# rachel's christmas



## Phoebe (Feb 8, 2006)

That was fun to watch! Just like Phoebe...she loves playing with her balls outside, but in the end there's nothing like a good stick to chew!

I'm glad Rachel had a wonderful Christmas!

Jan, Seamus, Gracie, Phoebe & Duke


----------



## Griffyn'sMom (Mar 22, 2007)

haha! Love that last line... ain't it the truth!

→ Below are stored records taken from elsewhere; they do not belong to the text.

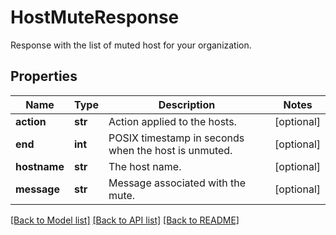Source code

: # HostMuteResponse

Response with the list of muted host for your organization.

## Properties
Name | Type | Description | Notes
------------ | ------------- | ------------- | -------------
**action** | **str** | Action applied to the hosts. | [optional] 
**end** | **int** | POSIX timestamp in seconds when the host is unmuted. | [optional] 
**hostname** | **str** | The host name. | [optional] 
**message** | **str** | Message associated with the mute. | [optional] 

[[Back to Model list]](README.md#documentation-for-models) [[Back to API list]](README.md#documentation-for-api-endpoints) [[Back to README]](README.md)


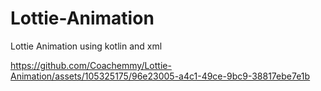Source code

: # Lottie-Animation
Lottie Animation using kotlin and xml

https://github.com/Coachemmy/Lottie-Animation/assets/105325175/96e23005-a4c1-49ce-9bc9-38817ebe7e1b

Love the joy going on there - so much excitement! Bet she slept well after that!


----------



## Rachel's Mom (Feb 26, 2007)

*thanks*

thanks....we opened up her gifts outside to cut down somewhat on the mess, and she had a great time ripping her gifts and playing...but she also had to get a little stick chewing in too! LOL thanks!


----------



## BeauShel (May 20, 2007)

Looks like Rachel had a great Christmas. I love how she just ripped her paper towel to sheds. Reminds me of Bama with his napkins.


----------



## mylissyk (Feb 25, 2007)

She is such a beauty. I thoroughly enjoyed watching her open her gifts and play, really gave me a big smile.


----------



## TheHooch (May 9, 2007)

Great job, loved it when tshe got the ball out then there was the delima of wanting paper and ball.


----------



## Rachel's Mom (Feb 26, 2007)

*thanks!*

thanks all, rachel's favorite thing to rip up is a paper towel! LOL she did have a good time, and I have a great time watching her!


----------



## Bailey & Bentley (Feb 25, 2007)

That is a great video of Rachel, she is so beautiful and having so much fun opening her presents!


----------



## Rachel's Mom (Feb 26, 2007)

Bailey & Bentley said:


> That is a great video of Rachel, she is so beautiful and having so much fun opening her presents!


 
thanks dear....she is a major love of mine!


----------



## Kzwicker (Aug 14, 2007)

That was really cute! She looked so excited  I love her beautiful tail!


----------



## Oaklys Dad (Dec 28, 2005)

Wow Rachel really had a blast opening her gifts. What a happy girl she is.


----------



## Sunny Delight (Mar 10, 2007)

How fun! She really looked like she had a great time and is truely a fun loving girl! I love seeing goldens in action! (I also love how she has learned to sit and wait for her presents!)


----------



## Lego&Jacub (Jul 18, 2006)

awwww... she's just LOVING opening her gifts!!! Just makes ya smile!!!


----------



## Brady's mom (Dec 20, 2007)

I love seeing her excitement mixed with the discipline of sitting for her gifts. I also love the wrapping paper--how clever to wrap them in things she loves to destroy! Now I know why Brady tries to grab kleenex off our coffee table every chance he gets!


----------



## Rachel's Mom (Feb 26, 2007)

thanks....rachel's most favorite thing to rip up is a paper towel, she is obsessed with them! LOL :doh:


----------